• YOUR INSTRUCTIONS
The answer should consist of each line below that contains the word "tbody".

Records contained in a dataset:
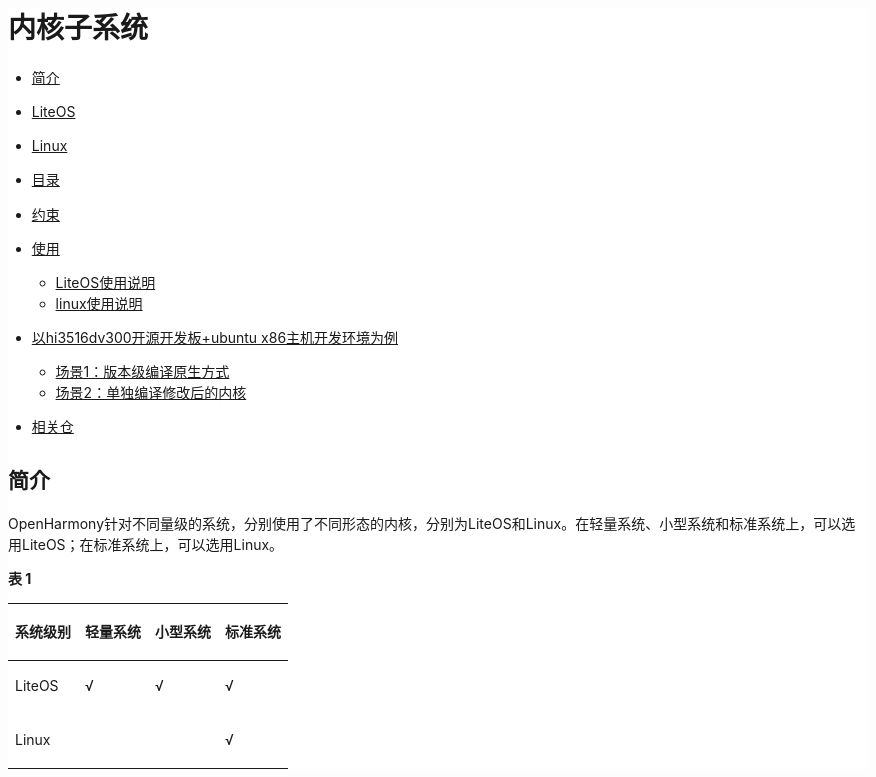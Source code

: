 # 内核子系统<a name="ZH-CN_TOPIC_0000001077309884"></a>

-   [简介](#section11660541593)
-   [LiteOS](#section6253122153515)
-   [Linux](#section143373618411)
-   [目录](#section21571344112)
-   [约束](#section19647171710417)
-   [使用](#section1393789267)
    -   [LiteOS使用说明](#section118811457303)
    -   [linux使用说明](#section1352114469620)

-   [以hi3516dv300开源开发板+ubuntu x86主机开发环境为例](#section19369206113115)
    -   [场景1：版本级编译原生方式](#section1025111193220)
    -   [场景2：单独编译修改后的内核](#section17446652173211)

-   [相关仓](#section27639463106)

## 简介<a name="section11660541593"></a>

OpenHarmony针对不同量级的系统，分别使用了不同形态的内核，分别为LiteOS和Linux。在轻量系统、小型系统和标准系统上，可以选用LiteOS；在标准系统上，可以选用Linux。

**表 1** 

<a name="table91002058194612"></a>
<table><thead align="left"><tr id="row010015589464"><th class="cellrowborder" valign="top" width="25%" id="mcps1.2.5.1.1"><p id="p310015824612"><a name="p310015824612"></a><a name="p310015824612"></a>系统级别</p>
</th>
<th class="cellrowborder" valign="top" width="25%" id="mcps1.2.5.1.2"><p id="p910013586463"><a name="p910013586463"></a><a name="p910013586463"></a>轻量系统</p>
</th>
<th class="cellrowborder" valign="top" width="25%" id="mcps1.2.5.1.3"><p id="p14100858164615"><a name="p14100858164615"></a><a name="p14100858164615"></a>小型系统</p>
</th>
<th class="cellrowborder" valign="top" width="25%" id="mcps1.2.5.1.4"><p id="p191001158154610"><a name="p191001158154610"></a><a name="p191001158154610"></a>标准系统</p>
</th>
</tr>
</thead>
<tbody><tr id="row18100165894619"><td class="cellrowborder" valign="top" width="25%" headers="mcps1.2.5.1.1 "><p id="p110055824611"><a name="p110055824611"></a><a name="p110055824611"></a>LiteOS</p>
</td>
<td class="cellrowborder" valign="top" width="25%" headers="mcps1.2.5.1.2 "><p id="p3100175815461"><a name="p3100175815461"></a><a name="p3100175815461"></a>√</p>
</td>
<td class="cellrowborder" valign="top" width="25%" headers="mcps1.2.5.1.3 "><p id="p15762194124714"><a name="p15762194124714"></a><a name="p15762194124714"></a>√</p>
</td>
<td class="cellrowborder" valign="top" width="25%" headers="mcps1.2.5.1.4 "><p id="p647872125416"><a name="p647872125416"></a><a name="p647872125416"></a>√</p>
</td>
</tr>
<tr id="row15104331164711"><td class="cellrowborder" valign="top" width="25%" headers="mcps1.2.5.1.1 "><p id="p15104163120477"><a name="p15104163120477"></a><a name="p15104163120477"></a>Linux</p>
</td>
<td class="cellrowborder" valign="top" width="25%" headers="mcps1.2.5.1.2 ">&nbsp;&nbsp;</td>
<td class="cellrowborder" valign="top" width="25%" headers="mcps1.2.5.1.3 ">&nbsp;&nbsp;</td>
<td class="cellrowborder" valign="top" width="25%" headers="mcps1.2.5.1.4 "><p id="p4251543134711"><a name="p4251543134711"></a><a name="p4251543134711"></a>√</p>
</td>
</tr>
</tbody>
</table>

• EXERCISE SOLUTION
<tbody><tr id="row18100165894619"><td class="cellrowborder" valign="top" width="25%" headers="mcps1.2.5.1.1 "><p id="p110055824611"><a name="p110055824611"></a><a name="p110055824611"></a>LiteOS</p>
</tbody>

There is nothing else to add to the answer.